OK. A new bug has been filed here, Bug 510645 - Kdump Kernel Stops on Dell Machines at: Checking 'hlt' instruction
This request was evaluated by Red Hat Product Management for inclusion in a Red Hat Enterprise Linux maintenance release. Product Management has requested further review of this request by Red Hat Engineering, for potential inclusion in a Red Hat Enterprise Linux Update release for currently deployed products. This request is not yet committed for inclusion in an Update release.
Release note updated. If any revisions are required, please set the "requires_release_notes" flag to "?" and edit the "Release Notes" field accordingly. All revisions will be proofread by the Engineering Content Services team.
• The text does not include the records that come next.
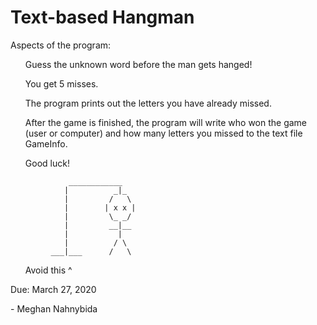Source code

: <h1> Text-based Hangman </h1>
<p> Aspects of the program: </p>
<ul> Guess the unknown word before the man gets hanged! </ul>
<ul> You get 5 misses. </ul>
<ul> The program prints out the letters you have already missed. </ul>
<ul> After the game is finished, the program will write who won the game (user or computer)
and how many letters you missed to the text file GameInfo. </ul>
<ul> Good luck! </ul>
 
                 ____________  
                |          _|_
                |         /   \
                |        | x x |
                |         \_ _/
                |         __|__
                |           | 
                |          / \ 
             ___|___      /   \
<ul> Avoid this ^</ul>
<p>Due: March 27, 2020</p>
<p>- Meghan Nahnybida</p>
Diffed Contents: @@ -1 +1 @@ -Note that this problem can be workaround if encountered by setting hpet=off in the KDUMP_COMMANDLINE_APPEND variable in /et/csysconfig//kdump.conf+Note that this problem can be workaround if encountered by setting hpet=off in the KDUMP_COMMANDLINE_APPEND variable in /etc/sysconfig/kdump.conf
in kernel-2.6.18-168.el5 You can download this test kernel from http://people.redhat.com/dzickus/el5 Please do NOT transition this bugzilla state to VERIFIED until our QE team has sent specific instructions indicating when to do so. However feel free to provide a comment indicating that this fix has been verified.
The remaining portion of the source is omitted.